Kraven the Hunter will make you long for a Venom movie
At one point in Kraven the Hunter, a location card pops up to tell us we're "Outside London" because, it seems, even the movie is confused about exactly what is happening when and where.
Much like Madame Web, Kraven the Hunter finally comes to cinemas this Friday after multiple release-date delays, and with heavy signs of changes in the edit. If these were aimed at salvaging it, they probably only broke it further.
Once upon a time, it was meant to arrive before both Madame Web and Venom: The Last Dance. But now that it's finally here, Kraven the Hunter reportedly marks the final outing (for now) in the ill-fated Sony's Spider-Man Universe which, for unfortunate licensing reasons, could never feature actual Spider-Man.

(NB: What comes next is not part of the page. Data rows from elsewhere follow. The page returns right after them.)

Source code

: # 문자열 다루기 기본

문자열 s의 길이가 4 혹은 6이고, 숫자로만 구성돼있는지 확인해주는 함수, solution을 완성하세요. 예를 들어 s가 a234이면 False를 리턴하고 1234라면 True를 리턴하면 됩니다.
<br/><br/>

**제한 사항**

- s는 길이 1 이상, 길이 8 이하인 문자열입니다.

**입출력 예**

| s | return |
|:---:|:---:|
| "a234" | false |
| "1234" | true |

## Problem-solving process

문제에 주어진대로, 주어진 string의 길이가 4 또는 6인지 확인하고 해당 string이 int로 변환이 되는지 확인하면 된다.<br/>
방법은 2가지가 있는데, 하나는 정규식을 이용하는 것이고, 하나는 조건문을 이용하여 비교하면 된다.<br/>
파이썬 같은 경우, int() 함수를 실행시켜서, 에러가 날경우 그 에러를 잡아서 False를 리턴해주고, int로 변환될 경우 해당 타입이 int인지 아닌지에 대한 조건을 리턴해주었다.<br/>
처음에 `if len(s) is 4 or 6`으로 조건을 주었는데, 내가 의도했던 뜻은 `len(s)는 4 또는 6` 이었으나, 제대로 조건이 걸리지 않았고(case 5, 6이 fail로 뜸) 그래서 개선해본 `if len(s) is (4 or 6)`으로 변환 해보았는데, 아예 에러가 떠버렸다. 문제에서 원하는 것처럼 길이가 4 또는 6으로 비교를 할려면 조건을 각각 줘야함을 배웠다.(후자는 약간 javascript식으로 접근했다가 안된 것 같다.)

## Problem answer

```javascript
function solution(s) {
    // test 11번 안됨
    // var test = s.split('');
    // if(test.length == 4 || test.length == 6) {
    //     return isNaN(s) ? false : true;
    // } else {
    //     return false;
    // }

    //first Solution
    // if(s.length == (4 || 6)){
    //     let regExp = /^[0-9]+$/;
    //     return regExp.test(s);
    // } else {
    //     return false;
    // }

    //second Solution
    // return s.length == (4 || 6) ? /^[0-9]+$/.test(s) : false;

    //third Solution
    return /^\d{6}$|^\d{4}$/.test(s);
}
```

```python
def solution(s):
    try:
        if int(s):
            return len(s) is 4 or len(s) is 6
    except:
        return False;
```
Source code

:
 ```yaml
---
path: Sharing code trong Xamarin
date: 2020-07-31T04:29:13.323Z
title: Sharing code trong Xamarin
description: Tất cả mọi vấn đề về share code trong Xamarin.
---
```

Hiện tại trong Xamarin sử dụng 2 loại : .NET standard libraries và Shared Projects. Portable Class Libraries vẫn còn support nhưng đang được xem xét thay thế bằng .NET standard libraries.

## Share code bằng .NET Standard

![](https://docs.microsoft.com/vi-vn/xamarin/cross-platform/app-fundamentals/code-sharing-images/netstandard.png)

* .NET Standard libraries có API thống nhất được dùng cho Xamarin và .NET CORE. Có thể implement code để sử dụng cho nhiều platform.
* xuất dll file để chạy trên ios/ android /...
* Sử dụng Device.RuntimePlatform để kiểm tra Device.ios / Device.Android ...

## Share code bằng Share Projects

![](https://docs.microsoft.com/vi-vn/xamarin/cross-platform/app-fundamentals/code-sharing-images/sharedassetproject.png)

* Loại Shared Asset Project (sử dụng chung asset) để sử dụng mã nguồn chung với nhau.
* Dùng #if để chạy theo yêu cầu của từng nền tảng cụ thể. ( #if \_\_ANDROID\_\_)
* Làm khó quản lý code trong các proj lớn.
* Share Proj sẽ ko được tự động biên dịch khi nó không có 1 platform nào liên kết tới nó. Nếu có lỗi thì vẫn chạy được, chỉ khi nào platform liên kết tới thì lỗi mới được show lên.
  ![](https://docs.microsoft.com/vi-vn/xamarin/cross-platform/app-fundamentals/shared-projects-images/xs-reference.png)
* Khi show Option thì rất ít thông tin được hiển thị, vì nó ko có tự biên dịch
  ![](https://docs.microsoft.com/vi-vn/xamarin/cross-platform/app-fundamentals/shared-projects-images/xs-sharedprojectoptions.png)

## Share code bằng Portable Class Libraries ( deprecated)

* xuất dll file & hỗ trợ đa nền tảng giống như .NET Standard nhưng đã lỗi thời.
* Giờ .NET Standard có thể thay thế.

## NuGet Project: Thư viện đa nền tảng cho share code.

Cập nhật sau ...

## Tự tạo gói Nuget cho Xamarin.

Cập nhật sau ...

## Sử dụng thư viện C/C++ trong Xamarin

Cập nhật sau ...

And you don't even need Spider-Sense to know that Kraven the Hunter is not very good, ending the universe with a fitting whimper.
The plot, at its core, is a simple father-son tale as Sergei Kravinoff (Aaron Taylor-Johnson) does everything he can to not be his father Nikolai (Russell Crowe). Where Nikolai is a gangster who will do anything to win, Sergei – under the alias of Kraven – does everything he can to stop the bad guys winning.
This inevitably puts Kraven in the sights of Russian mercenary Aleksei Sytsevich, aka Rhino, who wants to be the big dog in town (sorry for mixing animal metaphors). Add in a threat to Kraven's brother Dmitri, and Kraven has to decide just how far his code stretches in order to save the only person he loves.
As plots for origin stories go, you can see how Kraven the Hunter might have made a better movie. The problem is that, seemingly aware it was doomed from the start, the movie throws too much into the blender and ends up both overstuffed and underdeveloped.
We get another villain in the Foreigner (Christopher Abbott, absolutely rocking a turtleneck-and-shades combo), a potential love interest in Calypso (Ariana DeBose, lumbered with the worst lines of dialogue in a packed field) and also, for good measure, a villain tease for a sequel that'll never happen.
There is obvious stitching in the edit, including several cuts-to-black and multiple uses of ADR when, conveniently, the characters are framed in a wide shot so you can't see their mouths. If it was aimed at making it feel like a cohesive whole, it hasn't worked and some judicious cutting might have worked better.
Kraven the Hunter's opening prison assassination is a decent tone-setter with some sharp, gory action. It tells you what you need to know about Kraven, but the movie then decides to shift to an extended, dull flashback that halts all momentum.
This flashback does at least give us the most of 'Russell Crowe doing an accent', so there's that at least. Crowe seems to be enjoying himself, dropping a random 'the' or 'a' every now and then to show he's Russian (whether in script or a choice, we don't know).
You can see how, if it decided to shun all origin-story stuff, Kraven the Hunter might have at least been entertaining as just a father-son tale. Say what you want about the Venom trilogy, but it knew what it wanted to be and who its specific audience was. Here, it's hard to tell who will be satisfied, as even the movie doesn't know what it is.
Perhaps the biggest miss for Kraven the Hunter is that comic-book fans of the character won't be satisfied either. There's nothing villainous about this iteration and he's barely an anti-hero, unless the only qualification is to kill people. Without Spider-Man, he's almost without a purpose, too.
This Kraven only kills people who deserve it and where some versions of this movie might have introduced some moral quandaries, it's pretty clear that the people Kraven hunts down here are Bad People. Calypso is also nothing like her comic counterpart and seems to be in the movie purely for there to be a female character.
So who, then, is Kraven the Hunter for? SSU completists (like us), sure, and maybe a general audience who prefer their comic-book movies more bloodthirsty. There are some creative, bloody kills here, especially a unique use of two bear traps and a log, and Aaron Taylor-Johnson is as solid as ever when it comes to the action beats.
That might well be enough for some, but ultimately, it's hard not to imagine Kraven the Hunter missing the target completely this Christmas. Come back Venom, all is forgiven.
Kraven the Hunter is released in cinemas on December 13.